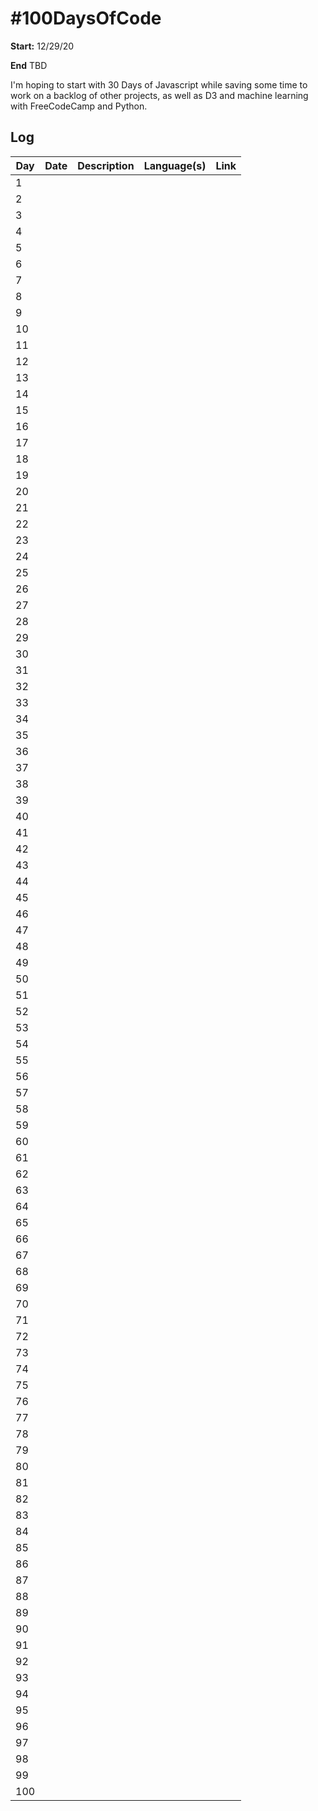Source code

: # #100DaysOfCode

**Start:** 12/29/20

**End** TBD

I'm hoping to start with 30 Days of Javascript while saving some time to work on a backlog of other projects, as well as D3 and machine learning with FreeCodeCamp and Python.

## Log

| Day | Date | Description | Language(s) | Link |
|-----|------|-------------|-------------|------|
| 1   |      |             |             |      |
| 2   |      |             |             |      |
| 3   |      |             |             |      |
| 4   |      |             |             |      |
| 5   |      |             |             |      |
| 6   |      |             |             |      |
| 7   |      |             |             |      |
| 8   |      |             |             |      |
| 9   |      |             |             |      |
| 10  |      |             |             |      |
| 11  |      |             |             |      |
| 12  |      |             |             |      |
| 13  |      |             |             |      |
| 14  |      |             |             |      |
| 15  |      |             |             |      |
| 16  |      |             |             |      |
| 17  |      |             |             |      |
| 18  |      |             |             |      |
| 19  |      |             |             |      |
| 20  |      |             |             |      |
| 21  |      |             |             |      |
| 22  |      |             |             |      |
| 23  |      |             |             |      |
| 24  |      |             |             |      |
| 25  |      |             |             |      |
| 26  |      |             |             |      |
| 27  |      |             |             |      |
| 28  |      |             |             |      |
| 29  |      |             |             |      |
| 30  |      |             |             |      |
| 31  |      |             |             |      |
| 32  |      |             |             |      |
| 33  |      |             |             |      |
| 34  |      |             |             |      |
| 35  |      |             |             |      |
| 36  |      |             |             |      |
| 37  |      |             |             |      |
| 38  |      |             |             |      |
| 39  |      |             |             |      |
| 40  |      |             |             |      |
| 41  |      |             |             |      |
| 42  |      |             |             |      |
| 43  |      |             |             |      |
| 44  |      |             |             |      |
| 45  |      |             |             |      |
| 46  |      |             |             |      |
| 47  |      |             |             |      |
| 48  |      |             |             |      |
| 49  |      |             |             |      |
| 50  |      |             |             |      |
| 51  |      |             |             |      |
| 52  |      |             |             |      |
| 53  |      |             |             |      |
| 54  |      |             |             |      |
| 55  |      |             |             |      |
| 56  |      |             |             |      |
| 57  |      |             |             |      |
| 58  |      |             |             |      |
| 59  |      |             |             |      |
| 60  |      |             |             |      |
| 61  |      |             |             |      |
| 62  |      |             |             |      |
| 63  |      |             |             |      |
| 64  |      |             |             |      |
| 65  |      |             |             |      |
| 66  |      |             |             |      |
| 67  |      |             |             |      |
| 68  |      |             |             |      |
| 69  |      |             |             |      |
| 70  |      |             |             |      |
| 71  |      |             |             |      |
| 72  |      |             |             |      |
| 73  |      |             |             |      |
| 74  |      |             |             |      |
| 75  |      |             |             |      |
| 76  |      |             |             |      |
| 77  |      |             |             |      |
| 78  |      |             |             |      |
| 79  |      |             |             |      |
| 80  |      |             |             |      |
| 81  |      |             |             |      |
| 82  |      |             |             |      |
| 83  |      |             |             |      |
| 84  |      |             |             |      |
| 85  |      |             |             |      |
| 86  |      |             |             |      |
| 87  |      |             |             |      |
| 88  |      |             |             |      |
| 89  |      |             |             |      |
| 90  |      |             |             |      |
| 91  |      |             |             |      |
| 92  |      |             |             |      |
| 93  |      |             |             |      |
| 94  |      |             |             |      |
| 95  |      |             |             |      |
| 96  |      |             |             |      |
| 97  |      |             |             |      |
| 98  |      |             |             |      |
| 99  |      |             |             |      |
| 100 |      |             |             |      |
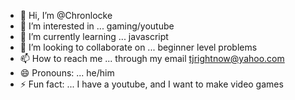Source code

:- 👋 Hi, I’m @Chronlocke
- 👀 I’m interested in ... gaming/youtube
- 🌱 I’m currently learning ... javascript
- 💞️ I’m looking to collaborate on ... beginner level problems
- 📫 How to reach me ... through my email tjrightnow@yahoo.com
- 😄 Pronouns: ... he/him
- ⚡ Fun fact: ... I have a youtube, and I want to make video games

<!---
Chronlocke/Chronlocke is a ✨ special ✨ repository because its `README.md` (this file) appears on your GitHub profile.
You can click the Preview link to take a look at your changes.
--->
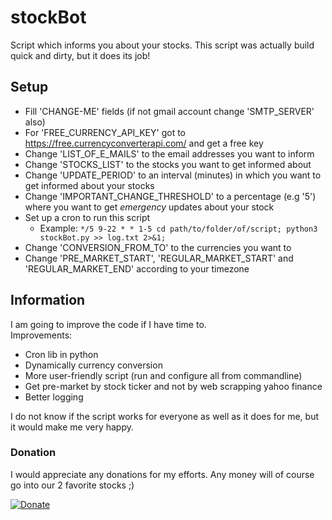 # stockBot
Script which informs you about your stocks. 
This script was actually build quick and dirty, but it does its job!

## Setup
* Fill 'CHANGE-ME' fields (if not gmail account change 'SMTP_SERVER' also)
* For 'FREE_CURRENCY_API_KEY' got to https://free.currencyconverterapi.com/ and get a free key
* Change 'LIST_OF_E_MAILS' to the email addresses you want to inform
* Change 'STOCKS_LIST' to the stocks you want to get informed about
* Change 'UPDATE_PERIOD' to an interval (minutes) in which you want to get informed about your stocks
* Change 'IMPORTANT_CHANGE_THRESHOLD' to a percentage (e.g '5') where you want to get <i>emergency</i> updates about your stock
* Set up a cron to run this script
    * Example: <code>*/5 9-22 * * 1-5 cd path/to/folder/of/script; python3 stockBot.py >> log.txt 2>&1;</code>
* Change 'CONVERSION_FROM_TO' to the currencies you want to
* Change 'PRE_MARKET_START', 'REGULAR_MARKET_START' and 'REGULAR_MARKET_END' according to your timezone

## Information
I am going to improve the code if I have time to.<br>
Improvements:
* Cron lib in python
* Dynamically currency conversion
* More user-friendly script (run and configure all from commandline)
* Get pre-market by stock ticker and not by web scrapping yahoo finance
* Better logging

I do not know if the script works for everyone as well as it does for me, but it would make me very happy.

### Donation
I would appreciate any donations for my efforts. Any money will of course go into our 2 favorite stocks ;) <br>

[![Donate](https://img.shields.io/badge/Donate-PayPal-green.svg)](https://www.paypal.com/cgi-bin/webscr?cmd=_s-xclick&hosted_button_id=3VH5ZWEDASC2W)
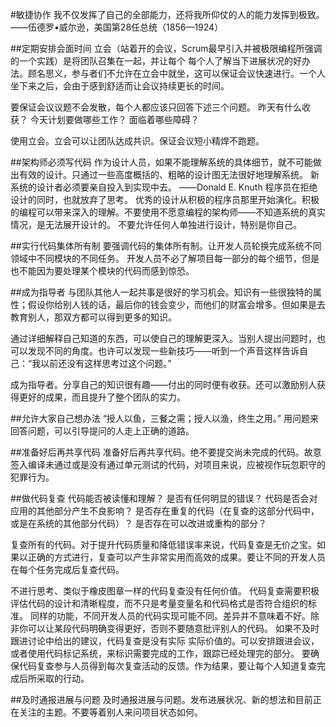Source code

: #敏捷协作
我不仅发挥了自己的全部能力，还将我所仰仗的人的能力发挥到极致。 ——伍德罗•威尔逊，美国第28任总统（1856—1924）

##定期安排会面时间
立会（站着开的会议，Scrum最早引入并被极限编程所强调的一个实践）是将团队召集在一起，并让每个
每个人了解当下进展状况的好办法。顾名思义，参与者们不允许在立会中就坐，这可以保证会议快速进行。一个人坐下来之后，会由于感到舒适而让会议持续更长的时间。

要保证会议议题不会发散，每个人都应该只回答下述三个问题。
昨天有什么收获？
今天计划要做哪些工作？
面临着哪些障碍？

使用立会。立会可以让团队达成共识。保证会议短小精焊不跑题。

##架构师必须写代码
作为设计人员，如果不能理解系统的具体细节，就不可能做出有效的设计。只通过一些高度概括的、粗略的设计图无法很好地理解系统。
新系统的设计者必须要亲自投入到实现中去。 ——Donald E. Knuth
程序员在拒绝设计的同时，也就放弃了思考。
优秀的设计从积极的程序员那里开始演化。积极的编程可以带来深入的理解。不要使用不愿意编程的架构师——不知道系统的真实情况，是无法展开设计的。
不要允许任何人单独进行设计，特别是你自己。

##实行代码集体所有制
要强调代码的集体所有制。让开发人员轮换完成系统不同领域中不同模块的不同任务。
开发人员不必了解项目每一部分的每个细节，但是也不能因为要处理某个模块的代码而感到惊恐。

##成为指导者
与团队其他人一起共事是很好的学习机会。知识有一些很独特的属性；假设你给别人钱的话，最后你的钱会变少，而他们的财富会增多。但如果是去教育别人，那双方都可以得到更多的知识。

通过详细解释自己知道的东西，可以使自己的理解更深入。当别人提出问题时，也可以发现不同的角度。也许可以发现一些新技巧——听到一个声音这样告诉自己：“我以前还没有这样思考过这个问题。”

成为指导者。分享自己的知识很有趣——付出的同时便有收获。还可以激励别人获得更好的成果，而且提升了整个团队的实力。

##允许大家自己想办法
“授人以鱼，三餐之需；授人以渔，终生之用。”
用问题来回答问题，可以引导提问的人走上正确的道路。

##准备好后再共享代码
准备好后再共享代码。绝不要提交尚未完成的代码。故意签入编译未通过或是没有通过单元测试的代码，对项目来说，应被视作玩忽职守的犯罪行为。

##做代码复查
代码能否被读懂和理解？
是否有任何明显的错误？
代码是否会对应用的其他部分产生不良影响？
是否存在重复的代码（在复查的这部分代码中，或是在系统的其他部分代码）？
是否存在可以改进或重构的部分？

复查所有的代码。对于提升代码质量和降低错误率来说，代码复查是无价之宝。如果以正确的方式进行，复查可以产生非常实用而高效的成果。要让不同的开发人员在每个任务完成后复查代码。

不进行思考、类似于橡皮图章一样的代码复查没有任何价值。
代码复查需要积极评估代码的设计和清晰程度，而不只是考量变量名和代码格式是否符合组织的标准。
同样的功能，不同开发人员的代码实现可能不同。差异并不意味着不好。除非你可以让某段代码明确变得更好，否则不要随意批评别人的代码。
如果不及时跟进讨论中给出的建议，代码复查是没有实际
实际价值的。可以安排跟进会议，或者使用代码标记系统，来标识需要完成的工作，跟踪已经处理完的部分。
要确保代码复查参与人员得到每次复查活动的反馈。作为结果，要让每个人知道复查完成后所采取的行动。

##及时通报进展与问题
及时通报进展与问题。发布进展状况、新的想法和目前正在关注的主题。不要等着别人来问项目状态如何。






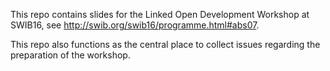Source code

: This repo contains slides for the Linked Open Development Workshop at SWIB16, see http://swib.org/swib16/programme.html#abs07.

This repo also functions as the central place to collect issues regarding the preparation of the workshop.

----

◆ **TASK STATEMENT**
The reply should hold exactly the lines above, starting at the line with "及时通报进展与问题。发布进展" and ending at the line with "SWIB16, see http://swib.org/swib16/programme.html#abs07.", and no pictures.

◆ **OUTPUT FOR THIS EXERCISE**
及时通报进展与问题。发布进展状况、新的想法和目前正在关注的主题。不要等着别人来问项目状态如何。






Source code

: This repo contains slides for the Linked Open Development Workshop at SWIB16, see http://swib.org/swib16/programme.html#abs07.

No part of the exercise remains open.